The designated AML/CFT competent authority may have information on breaches of AML/CFT requirements that should be taken into consideration by the supervisor in its supervisory activities, such as when evaluating the suitability of the Board, Senior Management and Key Persons in Control Functions, including when reviewing licence applications.
The supervisor has effective mechanisms in place which enable it to cooperate, coordinate and exchange information for AML/CFT purposes with relevant domestic authorities as well as with supervisors in other jurisdictions.
Effective prevention and mitigation of ML/TF is enhanced by close cooperation within a supervisor’s organisation and among supervisors, the FIU, law enforcement agencies and other relevant authorities.
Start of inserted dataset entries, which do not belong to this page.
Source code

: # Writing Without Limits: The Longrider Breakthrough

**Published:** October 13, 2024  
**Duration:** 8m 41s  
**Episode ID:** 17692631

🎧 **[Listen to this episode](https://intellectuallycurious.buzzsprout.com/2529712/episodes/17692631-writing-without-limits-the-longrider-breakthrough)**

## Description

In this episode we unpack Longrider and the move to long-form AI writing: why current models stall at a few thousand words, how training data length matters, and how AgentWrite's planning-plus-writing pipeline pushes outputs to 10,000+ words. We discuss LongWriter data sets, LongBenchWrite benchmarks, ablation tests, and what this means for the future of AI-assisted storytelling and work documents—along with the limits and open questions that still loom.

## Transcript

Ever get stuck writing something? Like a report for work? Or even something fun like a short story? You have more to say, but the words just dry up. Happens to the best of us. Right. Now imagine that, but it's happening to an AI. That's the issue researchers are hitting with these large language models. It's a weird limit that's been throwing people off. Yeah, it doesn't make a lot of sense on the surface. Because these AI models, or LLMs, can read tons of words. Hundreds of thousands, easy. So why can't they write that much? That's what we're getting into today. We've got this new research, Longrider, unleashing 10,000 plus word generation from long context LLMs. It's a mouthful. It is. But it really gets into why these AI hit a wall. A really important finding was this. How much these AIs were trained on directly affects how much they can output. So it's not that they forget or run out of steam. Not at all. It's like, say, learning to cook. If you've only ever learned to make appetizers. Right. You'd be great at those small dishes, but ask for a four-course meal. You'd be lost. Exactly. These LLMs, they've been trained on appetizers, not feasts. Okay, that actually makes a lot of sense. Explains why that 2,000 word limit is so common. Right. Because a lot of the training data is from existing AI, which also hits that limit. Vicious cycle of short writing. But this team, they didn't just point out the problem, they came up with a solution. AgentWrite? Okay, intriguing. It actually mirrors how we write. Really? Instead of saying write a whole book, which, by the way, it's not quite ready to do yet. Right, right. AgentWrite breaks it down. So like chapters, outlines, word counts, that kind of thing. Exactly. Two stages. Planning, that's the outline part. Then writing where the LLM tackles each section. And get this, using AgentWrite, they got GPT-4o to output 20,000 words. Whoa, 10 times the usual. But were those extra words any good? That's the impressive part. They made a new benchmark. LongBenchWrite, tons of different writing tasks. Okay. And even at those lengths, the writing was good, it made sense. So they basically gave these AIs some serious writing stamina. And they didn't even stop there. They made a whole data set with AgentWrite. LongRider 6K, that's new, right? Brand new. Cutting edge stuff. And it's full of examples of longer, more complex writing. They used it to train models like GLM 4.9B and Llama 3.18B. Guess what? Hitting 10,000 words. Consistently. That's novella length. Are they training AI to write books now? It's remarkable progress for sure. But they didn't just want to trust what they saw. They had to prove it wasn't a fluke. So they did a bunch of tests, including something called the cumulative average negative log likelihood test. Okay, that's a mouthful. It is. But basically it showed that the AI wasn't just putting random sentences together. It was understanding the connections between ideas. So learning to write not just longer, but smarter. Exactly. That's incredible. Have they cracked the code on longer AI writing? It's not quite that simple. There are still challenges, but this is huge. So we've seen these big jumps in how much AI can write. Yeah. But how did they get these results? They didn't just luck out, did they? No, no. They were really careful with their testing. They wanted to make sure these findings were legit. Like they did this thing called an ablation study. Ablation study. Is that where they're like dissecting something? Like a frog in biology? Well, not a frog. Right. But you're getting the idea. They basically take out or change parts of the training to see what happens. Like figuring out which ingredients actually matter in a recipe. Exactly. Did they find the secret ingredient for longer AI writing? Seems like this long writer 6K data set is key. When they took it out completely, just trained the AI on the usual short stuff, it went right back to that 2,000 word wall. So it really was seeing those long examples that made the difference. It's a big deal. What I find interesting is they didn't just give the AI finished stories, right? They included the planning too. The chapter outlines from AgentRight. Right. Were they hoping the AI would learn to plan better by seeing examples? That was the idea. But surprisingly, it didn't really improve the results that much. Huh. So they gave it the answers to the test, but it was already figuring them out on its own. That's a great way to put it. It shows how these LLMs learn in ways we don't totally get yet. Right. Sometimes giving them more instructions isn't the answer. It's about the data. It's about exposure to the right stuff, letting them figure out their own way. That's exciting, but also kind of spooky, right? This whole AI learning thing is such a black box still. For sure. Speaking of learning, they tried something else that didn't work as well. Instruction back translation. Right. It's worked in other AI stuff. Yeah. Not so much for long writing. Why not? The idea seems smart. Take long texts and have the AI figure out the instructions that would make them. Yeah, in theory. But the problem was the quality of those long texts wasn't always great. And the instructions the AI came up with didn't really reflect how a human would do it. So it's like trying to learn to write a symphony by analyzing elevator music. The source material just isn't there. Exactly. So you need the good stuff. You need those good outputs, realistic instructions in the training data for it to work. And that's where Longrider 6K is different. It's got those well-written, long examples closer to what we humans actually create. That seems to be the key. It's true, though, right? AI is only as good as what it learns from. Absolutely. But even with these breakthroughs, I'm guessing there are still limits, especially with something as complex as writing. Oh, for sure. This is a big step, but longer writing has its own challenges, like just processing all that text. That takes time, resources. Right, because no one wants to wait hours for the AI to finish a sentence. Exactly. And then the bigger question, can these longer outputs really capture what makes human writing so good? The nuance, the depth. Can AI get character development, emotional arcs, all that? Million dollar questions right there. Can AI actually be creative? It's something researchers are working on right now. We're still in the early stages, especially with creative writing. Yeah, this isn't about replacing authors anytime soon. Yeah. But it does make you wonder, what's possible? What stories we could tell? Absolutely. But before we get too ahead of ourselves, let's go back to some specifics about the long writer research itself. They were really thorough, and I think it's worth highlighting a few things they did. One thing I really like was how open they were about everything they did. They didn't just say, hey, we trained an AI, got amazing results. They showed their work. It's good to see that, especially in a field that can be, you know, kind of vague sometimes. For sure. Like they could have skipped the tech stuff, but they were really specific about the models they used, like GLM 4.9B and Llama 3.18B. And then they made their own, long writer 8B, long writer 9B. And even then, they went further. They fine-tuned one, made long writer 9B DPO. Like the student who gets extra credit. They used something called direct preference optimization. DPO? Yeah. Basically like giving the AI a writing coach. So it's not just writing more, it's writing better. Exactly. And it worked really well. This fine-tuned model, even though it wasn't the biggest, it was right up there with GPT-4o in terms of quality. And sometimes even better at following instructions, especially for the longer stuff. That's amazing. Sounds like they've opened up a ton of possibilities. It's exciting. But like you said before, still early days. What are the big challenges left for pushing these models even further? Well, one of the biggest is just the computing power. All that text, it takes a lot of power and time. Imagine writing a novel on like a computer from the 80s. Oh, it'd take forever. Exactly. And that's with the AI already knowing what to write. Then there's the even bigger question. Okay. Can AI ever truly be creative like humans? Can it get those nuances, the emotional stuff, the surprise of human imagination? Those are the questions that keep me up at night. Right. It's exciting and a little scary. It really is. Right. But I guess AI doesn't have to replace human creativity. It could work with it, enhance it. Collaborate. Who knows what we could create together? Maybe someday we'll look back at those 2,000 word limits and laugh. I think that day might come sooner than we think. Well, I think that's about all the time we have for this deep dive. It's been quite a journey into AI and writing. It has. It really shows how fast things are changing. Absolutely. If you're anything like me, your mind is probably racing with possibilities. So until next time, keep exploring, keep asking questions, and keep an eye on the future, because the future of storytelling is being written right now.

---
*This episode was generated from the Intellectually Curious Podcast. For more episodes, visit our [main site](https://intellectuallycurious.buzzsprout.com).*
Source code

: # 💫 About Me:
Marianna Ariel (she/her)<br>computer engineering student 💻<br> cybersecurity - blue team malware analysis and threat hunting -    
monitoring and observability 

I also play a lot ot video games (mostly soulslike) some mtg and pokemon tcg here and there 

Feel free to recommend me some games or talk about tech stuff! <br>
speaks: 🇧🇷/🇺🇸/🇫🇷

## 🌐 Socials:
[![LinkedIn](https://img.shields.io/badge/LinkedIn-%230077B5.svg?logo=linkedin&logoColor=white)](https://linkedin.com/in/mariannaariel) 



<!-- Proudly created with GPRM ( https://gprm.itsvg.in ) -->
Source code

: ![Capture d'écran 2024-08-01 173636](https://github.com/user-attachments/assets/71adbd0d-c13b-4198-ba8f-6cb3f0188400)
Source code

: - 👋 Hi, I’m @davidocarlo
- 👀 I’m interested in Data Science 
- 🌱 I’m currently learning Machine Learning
Mechanisms of cooperation, coordination and exchange of information among relevant authorities should be documented and normally address operational cooperation and, where appropriate, coordination.
When the supervisor becomes aware of information on ML/TF risks, it should provide relevant information to the designated AML/CFT competent authority. When the supervisor identifies suspected ML/TF in insurers and/or intermediaries, it should ensure that relevant information is provided to the FIU, appropriate law enforcement agencies and any relevant supervisors.
As part of its cooperation with the designated AML/CFT competent authority, the supervisor should provide input into the effectiveness of the AML/CFT framework. This may help the designated competent authority in its consideration of the framework’s effectiveness.
The exchange of information for AML/CFT purposes is subject to confidentiality considerations (see ICP 3 Information Sharing and Confidentiality Requirements).